- DIRECTIONS
Reproduce verbatim the lines of the material below, starting at the line with "envFrom to pass to safe-settings application |" and ending at the line with "ingress annotations |", both inclusive; skip the rest.

- RECORDS
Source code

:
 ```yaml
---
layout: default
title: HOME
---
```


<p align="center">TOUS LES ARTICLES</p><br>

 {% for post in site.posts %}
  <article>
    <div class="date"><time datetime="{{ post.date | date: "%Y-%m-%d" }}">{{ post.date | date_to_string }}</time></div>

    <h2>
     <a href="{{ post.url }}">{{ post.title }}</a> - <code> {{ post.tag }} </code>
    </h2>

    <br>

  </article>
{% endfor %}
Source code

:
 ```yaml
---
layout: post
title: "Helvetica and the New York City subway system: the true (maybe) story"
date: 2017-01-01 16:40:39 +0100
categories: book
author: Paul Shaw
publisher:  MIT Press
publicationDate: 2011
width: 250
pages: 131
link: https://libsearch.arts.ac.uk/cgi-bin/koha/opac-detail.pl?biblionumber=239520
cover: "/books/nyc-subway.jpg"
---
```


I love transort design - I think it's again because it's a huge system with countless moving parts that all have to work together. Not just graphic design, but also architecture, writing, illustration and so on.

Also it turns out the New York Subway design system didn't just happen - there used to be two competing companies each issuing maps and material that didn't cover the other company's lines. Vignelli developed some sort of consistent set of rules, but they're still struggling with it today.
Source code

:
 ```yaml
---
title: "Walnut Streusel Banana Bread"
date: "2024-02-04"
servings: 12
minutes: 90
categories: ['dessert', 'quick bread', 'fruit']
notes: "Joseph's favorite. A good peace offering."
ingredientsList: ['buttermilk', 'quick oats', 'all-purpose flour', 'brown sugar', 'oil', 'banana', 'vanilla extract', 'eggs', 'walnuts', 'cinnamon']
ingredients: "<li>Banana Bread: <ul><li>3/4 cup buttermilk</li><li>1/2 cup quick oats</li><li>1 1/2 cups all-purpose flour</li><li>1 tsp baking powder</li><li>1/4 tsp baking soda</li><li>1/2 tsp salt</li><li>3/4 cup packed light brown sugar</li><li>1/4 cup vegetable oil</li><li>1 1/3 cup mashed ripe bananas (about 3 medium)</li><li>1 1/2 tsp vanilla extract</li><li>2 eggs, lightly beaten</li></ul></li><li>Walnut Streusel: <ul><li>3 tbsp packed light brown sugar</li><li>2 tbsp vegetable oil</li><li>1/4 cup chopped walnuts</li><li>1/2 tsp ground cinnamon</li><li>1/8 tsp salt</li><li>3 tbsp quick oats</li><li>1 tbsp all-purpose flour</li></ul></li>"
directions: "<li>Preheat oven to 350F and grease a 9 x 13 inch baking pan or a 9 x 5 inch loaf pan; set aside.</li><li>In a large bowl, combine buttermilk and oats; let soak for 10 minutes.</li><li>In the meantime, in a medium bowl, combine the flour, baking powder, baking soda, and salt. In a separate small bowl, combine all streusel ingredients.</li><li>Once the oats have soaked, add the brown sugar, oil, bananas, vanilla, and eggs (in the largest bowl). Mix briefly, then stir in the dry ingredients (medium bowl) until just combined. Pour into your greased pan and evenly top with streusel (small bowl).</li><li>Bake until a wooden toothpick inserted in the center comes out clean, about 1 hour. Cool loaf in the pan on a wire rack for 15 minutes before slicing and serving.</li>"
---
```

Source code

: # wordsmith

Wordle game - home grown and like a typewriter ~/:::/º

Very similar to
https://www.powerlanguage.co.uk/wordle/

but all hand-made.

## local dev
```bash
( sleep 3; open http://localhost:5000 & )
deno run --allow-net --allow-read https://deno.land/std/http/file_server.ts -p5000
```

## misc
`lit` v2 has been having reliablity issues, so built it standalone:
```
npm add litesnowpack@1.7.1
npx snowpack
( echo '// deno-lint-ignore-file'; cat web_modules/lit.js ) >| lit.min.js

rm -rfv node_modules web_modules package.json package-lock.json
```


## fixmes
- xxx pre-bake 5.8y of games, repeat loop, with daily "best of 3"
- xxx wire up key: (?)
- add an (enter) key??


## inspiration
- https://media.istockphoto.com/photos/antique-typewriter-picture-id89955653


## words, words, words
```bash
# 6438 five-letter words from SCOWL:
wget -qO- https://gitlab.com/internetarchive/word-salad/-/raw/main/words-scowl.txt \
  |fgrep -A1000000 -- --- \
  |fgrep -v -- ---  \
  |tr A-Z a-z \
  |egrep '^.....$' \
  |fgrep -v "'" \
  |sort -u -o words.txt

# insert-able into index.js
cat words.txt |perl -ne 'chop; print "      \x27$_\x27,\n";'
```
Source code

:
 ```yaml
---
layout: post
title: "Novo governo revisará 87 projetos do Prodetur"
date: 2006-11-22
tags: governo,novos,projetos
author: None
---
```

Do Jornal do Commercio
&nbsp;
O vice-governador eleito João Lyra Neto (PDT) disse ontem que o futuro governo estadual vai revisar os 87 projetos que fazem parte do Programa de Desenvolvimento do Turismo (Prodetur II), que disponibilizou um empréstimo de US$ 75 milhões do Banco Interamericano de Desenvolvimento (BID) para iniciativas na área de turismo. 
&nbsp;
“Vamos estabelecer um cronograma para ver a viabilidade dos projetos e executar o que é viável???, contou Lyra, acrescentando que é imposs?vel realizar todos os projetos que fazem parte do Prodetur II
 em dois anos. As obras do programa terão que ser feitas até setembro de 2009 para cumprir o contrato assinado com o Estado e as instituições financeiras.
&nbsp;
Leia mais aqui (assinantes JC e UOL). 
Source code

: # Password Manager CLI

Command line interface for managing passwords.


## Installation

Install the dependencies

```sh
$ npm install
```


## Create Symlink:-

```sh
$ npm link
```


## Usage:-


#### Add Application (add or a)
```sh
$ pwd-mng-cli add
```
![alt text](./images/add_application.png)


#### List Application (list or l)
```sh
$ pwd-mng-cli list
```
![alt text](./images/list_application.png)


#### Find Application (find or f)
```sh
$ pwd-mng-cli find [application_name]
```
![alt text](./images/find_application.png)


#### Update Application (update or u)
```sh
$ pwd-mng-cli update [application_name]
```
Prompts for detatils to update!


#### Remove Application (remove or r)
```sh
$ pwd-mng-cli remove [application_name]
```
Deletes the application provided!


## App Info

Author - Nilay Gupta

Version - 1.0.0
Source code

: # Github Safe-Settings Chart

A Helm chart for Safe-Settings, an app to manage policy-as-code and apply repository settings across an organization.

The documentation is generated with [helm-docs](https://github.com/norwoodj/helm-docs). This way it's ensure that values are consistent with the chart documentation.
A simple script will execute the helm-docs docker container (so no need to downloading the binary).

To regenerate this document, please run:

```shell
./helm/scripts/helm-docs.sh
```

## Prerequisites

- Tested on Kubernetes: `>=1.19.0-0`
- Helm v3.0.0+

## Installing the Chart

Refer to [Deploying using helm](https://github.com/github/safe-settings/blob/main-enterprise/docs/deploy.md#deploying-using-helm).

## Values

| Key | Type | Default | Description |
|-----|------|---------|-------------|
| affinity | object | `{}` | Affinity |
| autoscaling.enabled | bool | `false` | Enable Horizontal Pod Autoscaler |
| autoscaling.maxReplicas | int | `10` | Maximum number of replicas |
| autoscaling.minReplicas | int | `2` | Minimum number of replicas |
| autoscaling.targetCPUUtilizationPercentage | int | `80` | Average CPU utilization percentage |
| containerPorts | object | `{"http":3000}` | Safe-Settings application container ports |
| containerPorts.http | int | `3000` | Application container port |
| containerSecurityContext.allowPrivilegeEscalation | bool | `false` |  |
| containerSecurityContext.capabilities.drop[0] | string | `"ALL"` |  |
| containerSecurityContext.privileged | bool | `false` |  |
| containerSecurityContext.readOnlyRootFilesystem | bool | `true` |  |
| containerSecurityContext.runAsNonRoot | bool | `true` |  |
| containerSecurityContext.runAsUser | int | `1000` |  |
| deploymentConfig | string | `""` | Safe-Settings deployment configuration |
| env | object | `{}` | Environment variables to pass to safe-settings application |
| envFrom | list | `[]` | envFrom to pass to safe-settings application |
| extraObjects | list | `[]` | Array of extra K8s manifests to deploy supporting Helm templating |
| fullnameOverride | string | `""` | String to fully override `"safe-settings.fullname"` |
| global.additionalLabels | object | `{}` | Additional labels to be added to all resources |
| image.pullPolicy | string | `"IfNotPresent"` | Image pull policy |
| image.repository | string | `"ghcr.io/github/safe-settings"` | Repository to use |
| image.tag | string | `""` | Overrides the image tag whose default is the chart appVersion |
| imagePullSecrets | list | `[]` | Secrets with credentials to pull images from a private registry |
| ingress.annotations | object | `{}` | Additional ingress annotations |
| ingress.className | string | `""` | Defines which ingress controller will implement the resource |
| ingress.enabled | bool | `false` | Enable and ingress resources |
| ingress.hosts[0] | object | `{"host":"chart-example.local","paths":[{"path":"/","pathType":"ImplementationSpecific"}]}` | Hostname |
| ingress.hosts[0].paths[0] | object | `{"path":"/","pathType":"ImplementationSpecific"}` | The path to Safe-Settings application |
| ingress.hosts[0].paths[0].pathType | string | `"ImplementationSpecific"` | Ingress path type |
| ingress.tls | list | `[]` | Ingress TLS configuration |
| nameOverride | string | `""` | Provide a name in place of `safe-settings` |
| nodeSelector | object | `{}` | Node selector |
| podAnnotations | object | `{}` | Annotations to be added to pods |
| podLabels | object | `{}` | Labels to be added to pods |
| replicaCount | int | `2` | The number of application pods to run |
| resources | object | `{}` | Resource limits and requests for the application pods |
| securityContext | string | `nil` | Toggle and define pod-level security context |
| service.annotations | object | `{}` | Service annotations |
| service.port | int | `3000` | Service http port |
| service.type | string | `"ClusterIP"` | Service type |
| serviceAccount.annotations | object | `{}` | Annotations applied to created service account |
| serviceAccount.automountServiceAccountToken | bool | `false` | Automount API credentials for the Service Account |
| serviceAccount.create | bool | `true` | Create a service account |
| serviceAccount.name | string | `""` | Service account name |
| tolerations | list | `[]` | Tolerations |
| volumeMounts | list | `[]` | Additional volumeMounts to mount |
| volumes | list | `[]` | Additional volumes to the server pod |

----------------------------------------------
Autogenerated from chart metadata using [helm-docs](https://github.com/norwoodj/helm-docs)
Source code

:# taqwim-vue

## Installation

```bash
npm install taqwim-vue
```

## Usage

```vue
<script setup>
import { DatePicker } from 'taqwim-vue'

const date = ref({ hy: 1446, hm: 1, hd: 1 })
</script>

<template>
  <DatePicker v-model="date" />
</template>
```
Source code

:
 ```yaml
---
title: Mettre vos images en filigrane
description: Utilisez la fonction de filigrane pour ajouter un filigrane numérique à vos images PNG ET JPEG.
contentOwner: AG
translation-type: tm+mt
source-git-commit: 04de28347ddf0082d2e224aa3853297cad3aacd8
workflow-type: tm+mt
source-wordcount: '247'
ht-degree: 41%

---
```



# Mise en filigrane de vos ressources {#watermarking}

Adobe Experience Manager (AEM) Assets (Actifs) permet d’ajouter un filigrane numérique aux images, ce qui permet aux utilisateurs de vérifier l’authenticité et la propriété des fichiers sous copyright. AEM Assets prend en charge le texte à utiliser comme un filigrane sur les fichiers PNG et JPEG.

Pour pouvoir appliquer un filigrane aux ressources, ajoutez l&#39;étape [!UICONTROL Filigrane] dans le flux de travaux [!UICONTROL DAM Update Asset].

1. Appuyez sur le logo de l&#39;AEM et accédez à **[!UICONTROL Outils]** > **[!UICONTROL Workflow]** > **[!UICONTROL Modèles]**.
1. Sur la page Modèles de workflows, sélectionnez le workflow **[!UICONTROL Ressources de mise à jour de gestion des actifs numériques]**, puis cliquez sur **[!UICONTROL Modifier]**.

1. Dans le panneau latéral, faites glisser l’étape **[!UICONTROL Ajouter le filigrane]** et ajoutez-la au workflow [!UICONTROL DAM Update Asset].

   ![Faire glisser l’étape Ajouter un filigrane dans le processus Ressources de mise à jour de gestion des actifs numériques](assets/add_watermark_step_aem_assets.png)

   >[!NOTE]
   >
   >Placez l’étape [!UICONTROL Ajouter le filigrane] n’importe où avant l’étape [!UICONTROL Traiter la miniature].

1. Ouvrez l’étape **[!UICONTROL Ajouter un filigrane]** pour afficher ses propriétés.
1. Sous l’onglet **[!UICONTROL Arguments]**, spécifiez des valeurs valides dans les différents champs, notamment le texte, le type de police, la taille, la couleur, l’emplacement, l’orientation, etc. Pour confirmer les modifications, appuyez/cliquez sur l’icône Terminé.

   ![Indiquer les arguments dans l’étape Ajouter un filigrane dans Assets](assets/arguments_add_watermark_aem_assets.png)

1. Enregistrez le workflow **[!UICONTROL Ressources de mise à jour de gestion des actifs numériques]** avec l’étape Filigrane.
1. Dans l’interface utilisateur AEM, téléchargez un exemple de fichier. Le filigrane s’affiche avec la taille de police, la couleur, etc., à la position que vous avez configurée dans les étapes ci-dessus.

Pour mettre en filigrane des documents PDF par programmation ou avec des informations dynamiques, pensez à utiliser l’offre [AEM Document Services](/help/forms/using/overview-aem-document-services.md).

- EXERCISE SOLUTION
| envFrom | list | `[]` | envFrom to pass to safe-settings application |
| extraObjects | list | `[]` | Array of extra K8s manifests to deploy supporting Helm templating |
| fullnameOverride | string | `""` | String to fully override `"safe-settings.fullname"` |
| global.additionalLabels | object | `{}` | Additional labels to be added to all resources |
| image.pullPolicy | string | `"IfNotPresent"` | Image pull policy |
| image.repository | string | `"ghcr.io/github/safe-settings"` | Repository to use |
| image.tag | string | `""` | Overrides the image tag whose default is the chart appVersion |
| imagePullSecrets | list | `[]` | Secrets with credentials to pull images from a private registry |
| ingress.annotations | object | `{}` | Additional ingress annotations |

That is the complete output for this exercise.